WHAT THE TASK ASKS:
Given the listing below, write out exactly the lines starting with the line that has "Two types of" and going on through the line that has "This can be", both kept.

SOURCE MATERIAL:
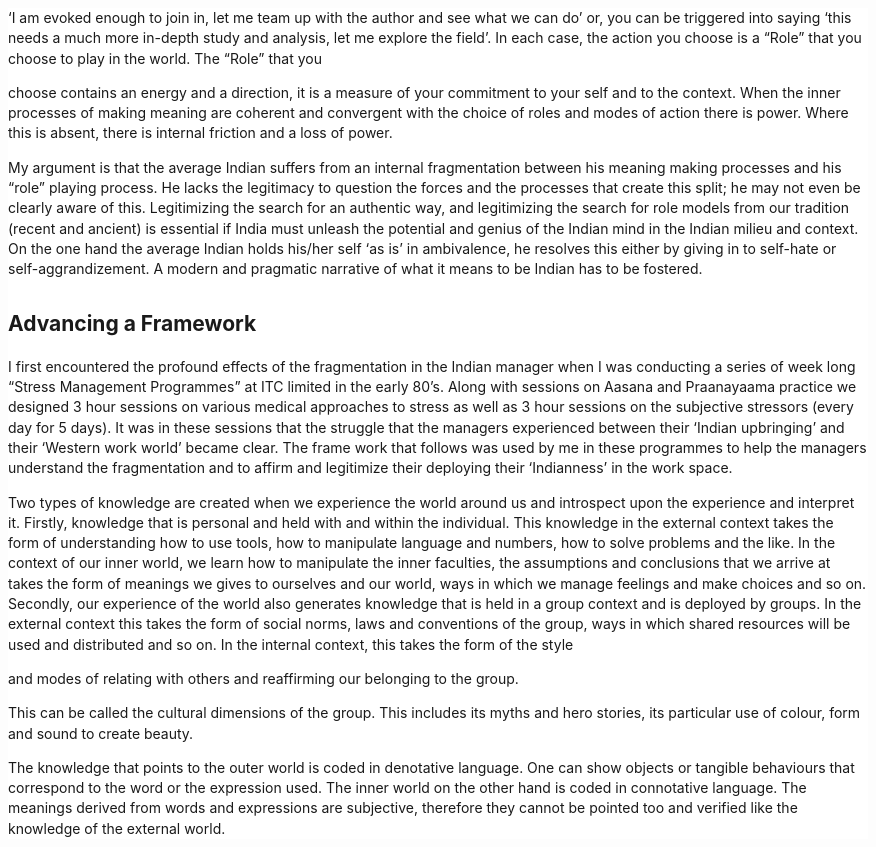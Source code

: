 ‘I am evoked enough to join in, let me team up with the author and see what we can do’ or, you can be triggered into saying ‘this needs a much more in-depth study and analysis, let me explore the field’. In each case, the action you choose is a “Role” that you choose to play in the world. The “Role” that you 

choose contains an energy and a direction, it is a measure of your commitment to your self and to the context. When the inner processes of making meaning are coherent and convergent with the choice of roles and modes of action there is power. Where this is absent, there is internal friction and a loss of power. 



My argument is that the average Indian suffers from an internal fragmentation between his meaning making processes and his “role” playing process. He lacks the legitimacy to question the forces and the processes that create this split; he may not even be clearly aware of this. Legitimizing the search for an authentic way, and legitimizing the search for role models from our tradition \(recent and ancient\) is essential if India must unleash the potential and genius of the Indian mind in the Indian milieu and context. On the one hand the average Indian holds his/her self ‘as is’ in ambivalence, he resolves this either by giving in to self-hate or self-aggrandizement. A modern and pragmatic narrative of what it means to be Indian has to be fostered. 



## Advancing a Framework



I first encountered the profound effects of the fragmentation in the Indian manager when I was conducting a series of week long “Stress Management Programmes” at ITC limited in the early 80’s. Along with sessions on Aasana and Praanayaama practice we designed 3 hour sessions on various medical approaches to stress as well as 3 hour sessions on the subjective stressors \(every day for 5 days\). It was in these sessions that the struggle that the managers experienced between their ‘Indian upbringing’ and their ‘Western work world’ became clear. The frame work that follows was used by me in these programmes to help the managers understand the fragmentation and to affirm and legitimize their deploying their ‘Indianness’ in the work space. 



Two types of knowledge are created when we experience the world around us and introspect upon the experience and interpret it. Firstly, knowledge that is personal and held with and within the individual. This knowledge in the external context takes the form of understanding how to use tools, how to manipulate language and numbers, how to solve problems and the like. In the context of our inner world, we learn how to manipulate the inner faculties, the assumptions and conclusions that we arrive at takes the form of meanings we gives to ourselves and our world, ways in which we manage feelings and make choices and so on. Secondly, our experience of the world also generates knowledge that is held in a group context and is deployed by groups. In the external context this takes the form of social norms, laws and conventions of the group, ways in which shared resources will be used and distributed and so on. In the internal context, this takes the form of the style 

and modes of relating with others and reaffirming our belonging to the group. 

This can be called the cultural dimensions of the group. This includes its myths and hero stories, its particular use of colour, form and sound to create beauty. 

The knowledge that points to the outer world is coded in denotative language. One can show objects or tangible behaviours that correspond to the word or the expression used. The inner world on the other hand is coded in connotative language. The meanings derived from words and expressions are subjective, therefore they cannot be pointed too and verified like the knowledge of the external world.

ANSWER TO THIS TASK:
Two types of knowledge are created when we experience the world around us and introspect upon the experience and interpret it. Firstly, knowledge that is personal and held with and within the individual. This knowledge in the external context takes the form of understanding how to use tools, how to manipulate language and numbers, how to solve problems and the like. In the context of our inner world, we learn how to manipulate the inner faculties, the assumptions and conclusions that we arrive at takes the form of meanings we gives to ourselves and our world, ways in which we manage feelings and make choices and so on. Secondly, our experience of the world also generates knowledge that is held in a group context and is deployed by groups. In the external context this takes the form of social norms, laws and conventions of the group, ways in which shared resources will be used and distributed and so on. In the internal context, this takes the form of the style 

and modes of relating with others and reaffirming our belonging to the group. 

This can be called the cultural dimensions of the group. This includes its myths and hero stories, its particular use of colour, form and sound to create beauty. 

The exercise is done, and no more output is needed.